After just one week of creatine supplementation, the
researchers concluded: "Supplementation to patients with
chronic heart failure did not increase ejection fraction but
increased skeletal muscle energy-rich phosphagens and
performance as regards both strength and endurance.
This new therapeutic approach merits further attention."10
Another study looked at the effects of creatine supplementation
on endurance and muscle metabolism in people with congestive
heart failure.11 In particular the researchers looked at levels
of ammonia and lactate, two important indicators of muscle
performance under stress.
Lactate and ammonia levels rise as intensity increases during
exercise and higher levels are associated with fatigue.
High-level athletes have lower levels of lactate and ammonia
during a given exercise than non-athletes, as the athletes'
metabolism is better at dealing with these metabolites of
exertion, allowing them to perform better.
This study found that patients with congestive heart failure
given 20 grams of creatine per day had greater strength and
endurance (measured as handgrip exercise at 25%, 50% and 75% of
maximum voluntary contraction or until exhaustion) and had
lower levels of lactate and ammonia than the placebo group.
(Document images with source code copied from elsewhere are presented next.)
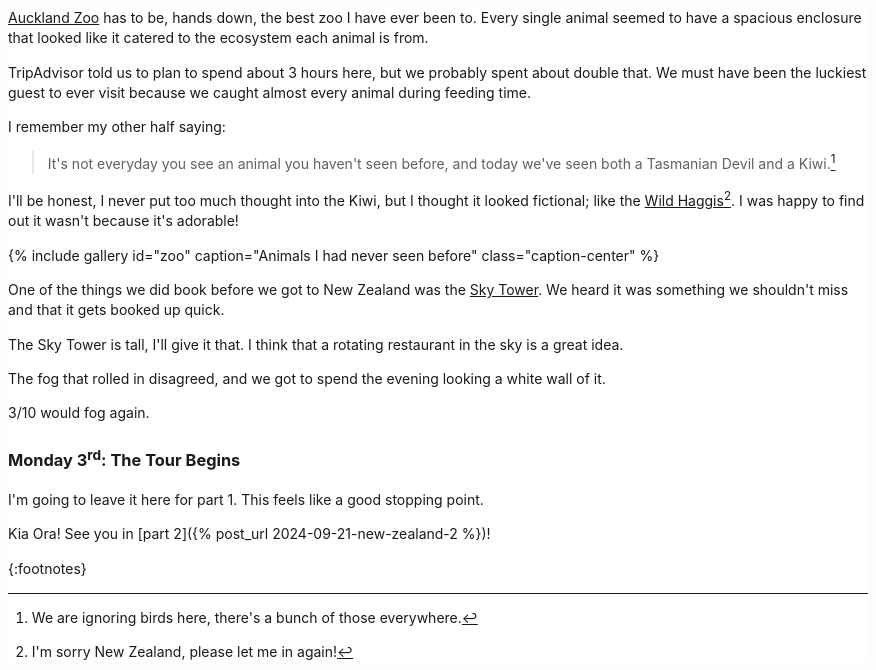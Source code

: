 [Auckland Zoo](https://www.aucklandzoo.co.nz/) has to be, hands down, the best zoo I have ever been to.
Every single animal seemed to have a spacious enclosure that looked like it catered to the ecosystem each animal is from.

TripAdvisor told us to plan to spend about 3 hours here, but we probably spent about double that.
We must have been the luckiest guest to ever visit because we caught almost every animal during feeding time.

I remember my other half saying:

> It's not everyday you see an animal you haven't seen before, and today we've seen both a Tasmanian Devil and a Kiwi.[^3]

[^3]: We are ignoring birds here, there's a bunch of those everywhere.

I'll be honest, I never put too much thought into the Kiwi, but I thought it looked fictional; like the [Wild Haggis](https://en.wikipedia.org/wiki/Wild_haggis)[^4].
I was happy to find out it wasn't because it's adorable!

[^4]: I'm sorry New Zealand, please let me in again!

{% include gallery id="zoo" caption="Animals I had never seen before" class="caption-center" %}

One of the things we did book before we got to New Zealand was the [Sky Tower](https://skycityauckland.co.nz/sky-tower/).
We heard it was something we shouldn't miss and that it gets booked up quick.

The Sky Tower is tall, I'll give it that.
I think that a rotating restaurant in the sky is a great idea.

The fog that rolled in disagreed, and we got to spend the evening looking a white wall of it.

3/10 would fog again.

### Monday 3<sup>rd</sup>: The Tour Begins

I'm going to leave it here for part 1.
This feels like a good stopping point.

Kia Ora!
See you in [part 2]({% post_url 2024-09-21-new-zealand-2 %})!

{:footnotes}


[^1]: I still struggle to call a June tour a 'winter tour' but NZ is on the other side of the planet :shrug:
[^2]: #capitalism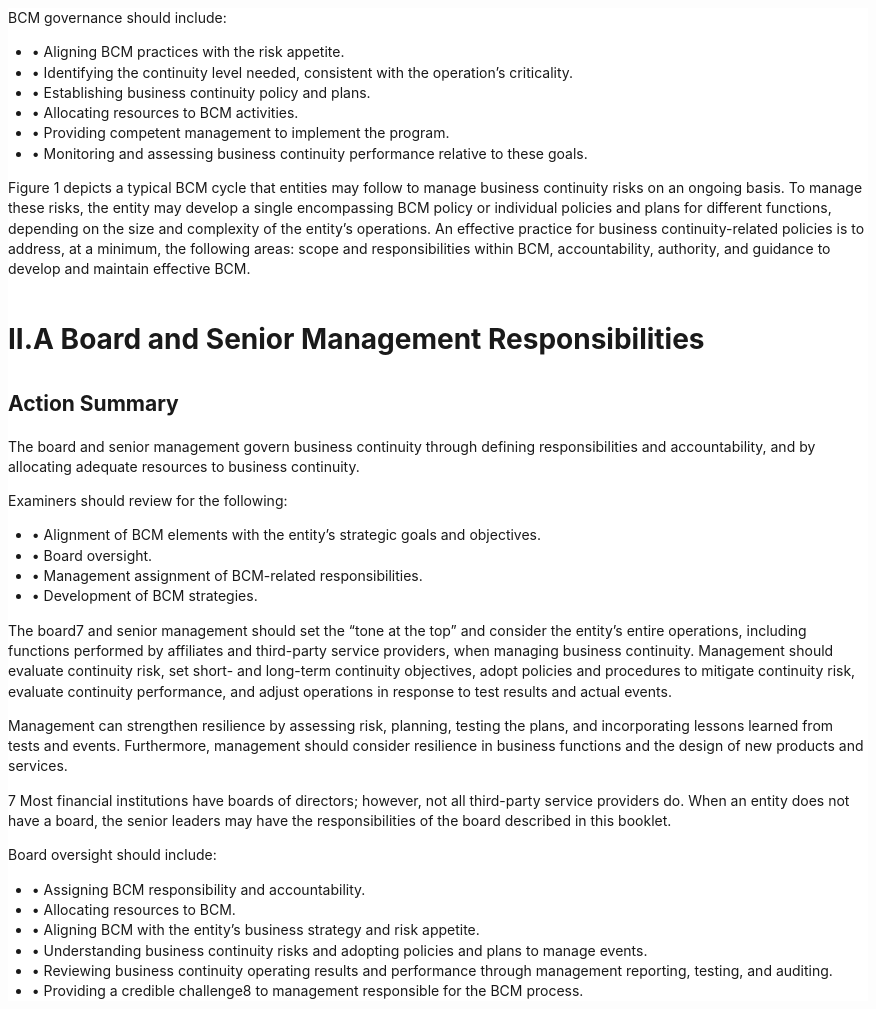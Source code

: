 BCM governance should include: 

* • Aligning BCM practices with the risk appetite.
* • Identifying the continuity level needed, consistent with the operation’s criticality.
* • Establishing business continuity policy and plans.
* • Allocating resources to BCM activities.
* • Providing competent management to implement the program.
* • Monitoring and assessing business continuity performance relative to these goals.

Figure 1 depicts a typical BCM cycle that entities may follow to manage business continuity risks on an ongoing basis. To manage these risks, the entity may develop a single encompassing BCM policy or individual policies and plans for different functions, depending on the size and complexity of the entity’s operations. An effective practice for business continuity-related policies is to address, at a minimum, the following areas: scope and responsibilities within BCM, accountability, authority, and guidance to develop and maintain effective BCM. 

# II.A Board and Senior Management Responsibilities 

## Action Summary 

The board and senior management govern business continuity through defining responsibilities and accountability, and by allocating adequate resources to business continuity. 

Examiners should review for the following: 

* • Alignment of BCM elements with the entity’s strategic goals and objectives.
* • Board oversight.
* • Management assignment of BCM-related responsibilities.
* • Development of BCM strategies.

The board7 and senior management should set the “tone at the top” and consider the entity’s entire operations, including functions performed by affiliates and third-party service providers, when managing business continuity. Management should evaluate continuity risk, set short- and long-term continuity objectives, adopt policies and procedures to mitigate continuity risk, evaluate continuity performance, and adjust operations in response to test results and actual events. 

Management can strengthen resilience by assessing risk, planning, testing the plans, and incorporating lessons learned from tests and events. Furthermore, management should consider resilience in business functions and the design of new products and services. 

7 Most financial institutions have boards of directors; however, not all third-party service providers do. When an entity does not have a board, the senior leaders may have the responsibilities of the board described in this booklet. 

Board oversight should include: 

* • Assigning BCM responsibility and accountability.
* • Allocating resources to BCM.
* • Aligning BCM with the entity’s business strategy and risk appetite.
* • Understanding business continuity risks and adopting policies and plans to manage events.
* • Reviewing business continuity operating results and performance through management reporting, testing, and auditing.
* • Providing a credible challenge8 to management responsible for the BCM process.
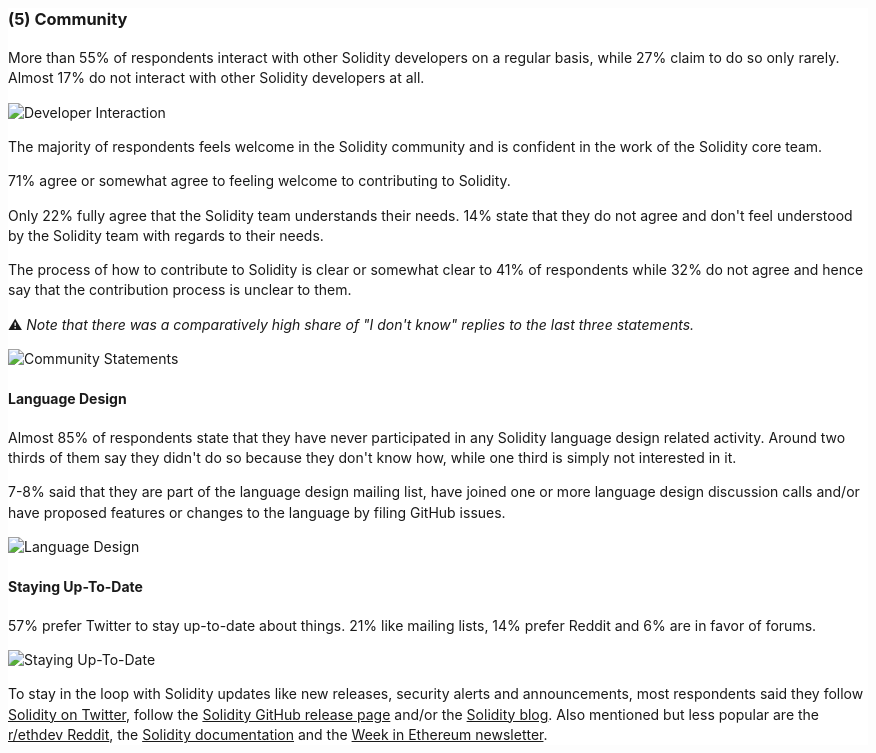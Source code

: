 ### (5) Community

More than 55% of respondents interact with other Solidity developers on a
regular basis, while 27% claim to do so only rarely. Almost 17% do not interact
with other Solidity developers at all.

![Developer Interaction](/img/2021/01/DevInteraction.png)

The majority of respondents feels welcome in the Solidity community and is
confident in the work of the Solidity core team.

71% agree or somewhat agree to feeling welcome to contributing to Solidity.

Only 22% fully agree that the Solidity team understands their needs. 14% state
that they do not agree and don't feel understood by the Solidity team with
regards to their needs.

The process of how to contribute to Solidity is clear or somewhat clear to 41%
of respondents while 32% do not agree and hence say that the contribution
process is unclear to them.

⚠️ _Note that there was a comparatively high share of "I don't know" replies to
the last three statements._

![Community Statements](/img/2021/01/CommunityStatements.png)

#### Language Design

Almost 85% of respondents state that they have never participated in any
Solidity language design related activity. Around two thirds of them say they
didn't do so because they don't know how, while one third is simply not
interested in it.

7-8% said that they are part of the language design mailing list, have joined
one or more language design discussion calls and/or have proposed features or
changes to the language by filing GitHub issues.

![Language Design](/img/2021/01/LangDesignParticipation.png)

#### Staying Up-To-Date

57% prefer Twitter to stay up-to-date about things. 21% like mailing lists, 14%
prefer Reddit and 6% are in favor of forums.

![Staying Up-To-Date](/img/2021/01/UpToDate.png)

To stay in the loop with Solidity updates like new releases, security alerts and
announcements, most respondents said they follow
[Solidity on Twitter](https://twitter.com/solidity_lang), follow the
[Solidity GitHub release page](https://github.com/ethereum/solidity/releases)
and/or the [Solidity blog](https://blog.soliditylang.org/). Also mentioned but
less popular are the [r/ethdev Reddit](https://www.reddit.com/r/ethdev/), the
[Solidity documentation](https://docs.soliditylang.org/en/latest/) and the
[Week in Ethereum newsletter](https://weekinethereumnews.com/).
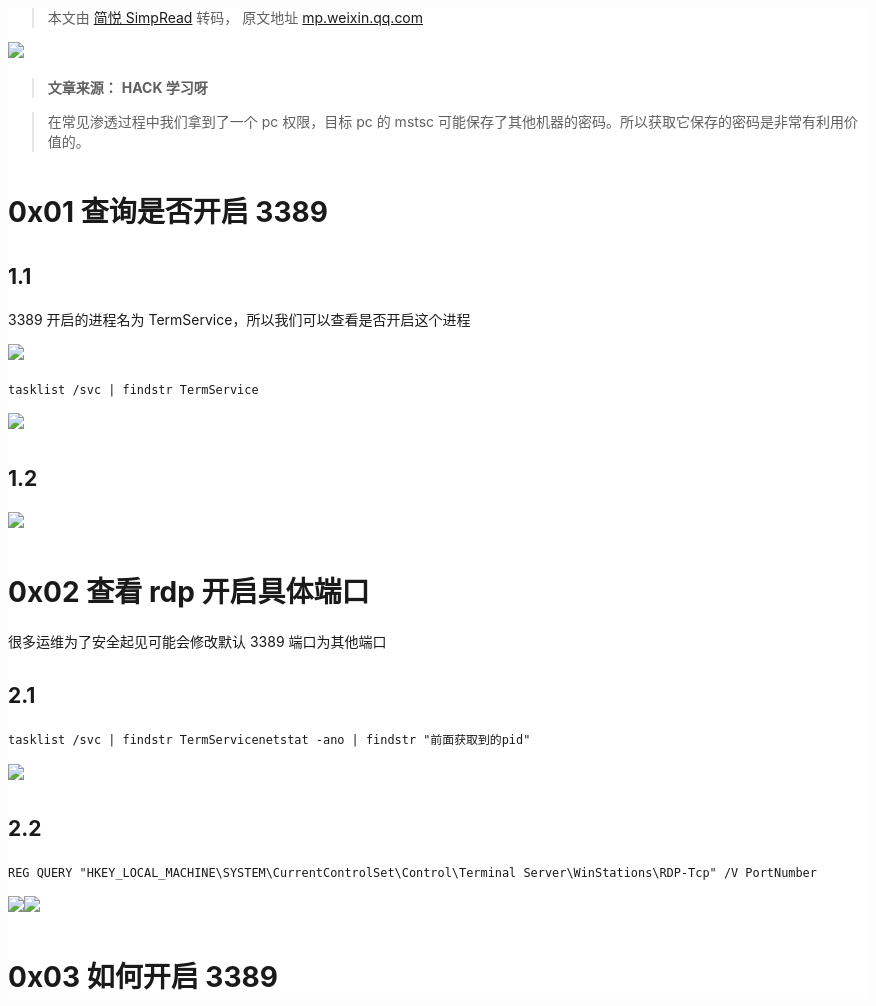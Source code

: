 > 本文由 [简悦 SimpRead](http://ksria.com/simpread/) 转码， 原文地址 [mp.weixin.qq.com](https://mp.weixin.qq.com/s/2VhSEIapWiTJ0_GrDuPyew)

![](https://mmbiz.qpic.cn/mmbiz_gif/3xxicXNlTXLicwgPqvK8QgwnCr09iaSllrsXJLMkThiaHibEntZKkJiaicEd4ibWQxyn3gtAWbyGqtHVb0qqsHFC9jW3oQ/640?wx_fmt=gif)  

> **文章来****源****：** **HACK 学习呀**

> 在常见渗透过程中我们拿到了一个 pc 权限，目标 pc 的 mstsc 可能保存了其他机器的密码。所以获取它保存的密码是非常有利用价值的。

0x01 查询是否开启 3389
================

1.1
---

3389 开启的进程名为 TermService，所以我们可以查看是否开启这个进程

![](https://mmbiz.qpic.cn/mmbiz_png/Uq8QfeuvouibYZtI4ytczowQ0pCSsgdibppKwZOPSOcaFIodKbKvicibic7hUjurwN8YdgqVWRsyyjsqgqK7CUBiacQA/640?wx_fmt=png)

```
tasklist /svc | findstr TermService
```

![](https://mmbiz.qpic.cn/mmbiz_png/Uq8QfeuvouibYZtI4ytczowQ0pCSsgdibplq5jiaf71abKqc4qOlcWmOCQdp3Iwz0PlVyV3tPCz3aCKWJ6Up7uRpA/640?wx_fmt=png)

1.2
---

![](https://mmbiz.qpic.cn/mmbiz_png/Uq8QfeuvouibYZtI4ytczowQ0pCSsgdibpatWsLfgic0fSJReSib27c4iaOgOBLA5owl3BIMQgWC181JkPEq6DtE7pw/640?wx_fmt=png)

0x02 查看 rdp 开启具体端口
==================

很多运维为了安全起见可能会修改默认 3389 端口为其他端口

2.1
---

```
tasklist /svc | findstr TermServicenetstat -ano | findstr "前面获取到的pid"
```

![](https://mmbiz.qpic.cn/mmbiz_png/Uq8QfeuvouibYZtI4ytczowQ0pCSsgdibp3mOiaic9mfpRBib71RmYqPVe4I05AMX3TaYXAZe9qicNkD1OM0IBJaH05g/640?wx_fmt=png)

2.2
---

```
REG QUERY "HKEY_LOCAL_MACHINE\SYSTEM\CurrentControlSet\Control\Terminal Server\WinStations\RDP-Tcp" /V PortNumber
```

![](https://mmbiz.qpic.cn/mmbiz_png/Uq8QfeuvouibYZtI4ytczowQ0pCSsgdibpc5WJDicu22mhAkdrWvtuMGlkoqs3TT475Lz53s50zdA9gQ88Mj6I7fw/640?wx_fmt=png)![](https://mmbiz.qpic.cn/mmbiz_png/Uq8QfeuvouibYZtI4ytczowQ0pCSsgdibpX3srLD7JpBUGA4AZZXHB5SichRwTicTEo2ic6M8jw0vNB4GQaTLice249g/640?wx_fmt=png)

0x03 如何开启 3389
==============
This shows that creatine supplementation in chronic heart
failure augments skeletal muscle endurance and attenuates the
abnormal skeletal muscle metabolic response to exercise.
It is important to note that the whole-body lack of essential
high energy compounds (e.g. ATP, creatine, creatine phosphate,
etc.) in people with chronic congestive heart failure is not a
matter of simple malnutrition, but appears to be a metabolic
derangement in skeletal muscle and other tissues.
Supplementing with high energy precursors such as creatine
monohydrate appears to be a highly effective, low cost approach
to helping these patients live more functional lives, and
perhaps extend their life spans.
Conclusion
Creatine is quickly becoming one of the most well researched
and promising supplements for a wide range of diseases. It may
have additional uses for pathologies where a lack of high
energy compounds and general muscle weakness exist, such as
fibromyalgia.
People with fibromyalgia have lower levels of creatine
phosphate and ATP levels compared to controls.13 Some studies
also suggest it helps with the strength and endurance of
healthy but aging people as well.
Though additional research is needed, there is a substantial
body of research showing creatine is an effective and safe
supplement for a wide range of pathologies and may be the next
big find in anti-aging nutrients.
Although the doses used in some studies were quite high, recent
studies suggest lower doses are just as effective for
increasing the overall creatine phosphate pool in the body.
Two to three grams per day appears adequate for healthy people
to increase their tissue levels of creatine phosphate. People
with the aforementioned pathologies may benefit from higher
intakes, in the 5-to-10 grams per day range.